==== RECORDED INFORMATION ====
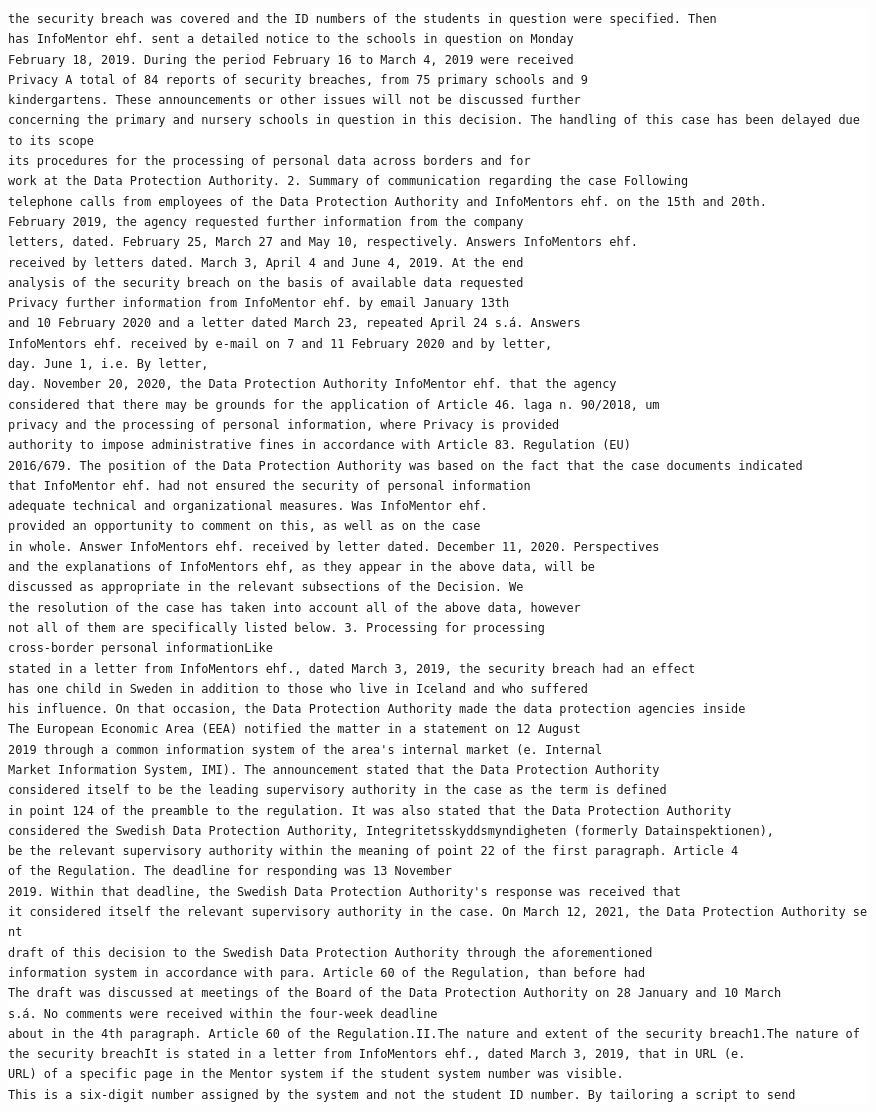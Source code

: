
 ```
the security breach was covered and the ID numbers of the students in question were specified. Then
has InfoMentor ehf. sent a detailed notice to the schools in question on Monday
February 18, 2019. During the period February 16 to March 4, 2019 were received
Privacy A total of 84 reports of security breaches, from 75 primary schools and 9
kindergartens. These announcements or other issues will not be discussed further
concerning the primary and nursery schools in question in this decision. The handling of this case has been delayed due to its scope
its procedures for the processing of personal data across borders and for
work at the Data Protection Authority. 2. Summary of communication regarding the case Following
telephone calls from employees of the Data Protection Authority and InfoMentors ehf. on the 15th and 20th.
February 2019, the agency requested further information from the company
letters, dated. February 25, March 27 and May 10, respectively. Answers InfoMentors ehf.
received by letters dated. March 3, April 4 and June 4, 2019. At the end
analysis of the security breach on the basis of available data requested
Privacy further information from InfoMentor ehf. by email January 13th
and 10 February 2020 and a letter dated March 23, repeated April 24 s.á. Answers
InfoMentors ehf. received by e-mail on 7 and 11 February 2020 and by letter,
day. June 1, i.e. By letter,
day. November 20, 2020, the Data Protection Authority InfoMentor ehf. that the agency
considered that there may be grounds for the application of Article 46. laga n. 90/2018, um
privacy and the processing of personal information, where Privacy is provided
authority to impose administrative fines in accordance with Article 83. Regulation (EU)
2016/679. The position of the Data Protection Authority was based on the fact that the case documents indicated
that InfoMentor ehf. had not ensured the security of personal information
adequate technical and organizational measures. Was InfoMentor ehf.
provided an opportunity to comment on this, as well as on the case
in whole. Answer InfoMentors ehf. received by letter dated. December 11, 2020. Perspectives
and the explanations of InfoMentors ehf, as they appear in the above data, will be
discussed as appropriate in the relevant subsections of the Decision. We
the resolution of the case has taken into account all of the above data, however
not all of them are specifically listed below. 3. Processing for processing
cross-border personal informationLike
stated in a letter from InfoMentors ehf., dated March 3, 2019, the security breach had an effect
has one child in Sweden in addition to those who live in Iceland and who suffered
his influence. On that occasion, the Data Protection Authority made the data protection agencies inside
The European Economic Area (EEA) notified the matter in a statement on 12 August
2019 through a common information system of the area's internal market (e. Internal
Market Information System, IMI). The announcement stated that the Data Protection Authority
considered itself to be the leading supervisory authority in the case as the term is defined
in point 124 of the preamble to the regulation. It was also stated that the Data Protection Authority
considered the Swedish Data Protection Authority, Integritetsskyddsmyndigheten (formerly Datainspektionen),
be the relevant supervisory authority within the meaning of point 22 of the first paragraph. Article 4
of the Regulation. The deadline for responding was 13 November
2019. Within that deadline, the Swedish Data Protection Authority's response was received that
it considered itself the relevant supervisory authority in the case. On March 12, 2021, the Data Protection Authority sent
draft of this decision to the Swedish Data Protection Authority through the aforementioned
information system in accordance with para. Article 60 of the Regulation, than before had
The draft was discussed at meetings of the Board of the Data Protection Authority on 28 January and 10 March
s.á. No comments were received within the four-week deadline
about in the 4th paragraph. Article 60 of the Regulation.II.The nature and extent of the security breach1.The nature of the security breachIt is stated in a letter from InfoMentors ehf., dated March 3, 2019, that in URL (e.
URL) of a specific page in the Mentor system if the student system number was visible.
This is a six-digit number assigned by the system and not the student ID number. By tailoring a script to send
```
====
When a line contains the string "primary", copy it from the records.

EXERCISE ANSWER:
Privacy A total of 84 reports of security breaches, from 75 primary schools and 9
concerning the primary and nursery schools in question in this decision. The handling of this case has been delayed due to its scope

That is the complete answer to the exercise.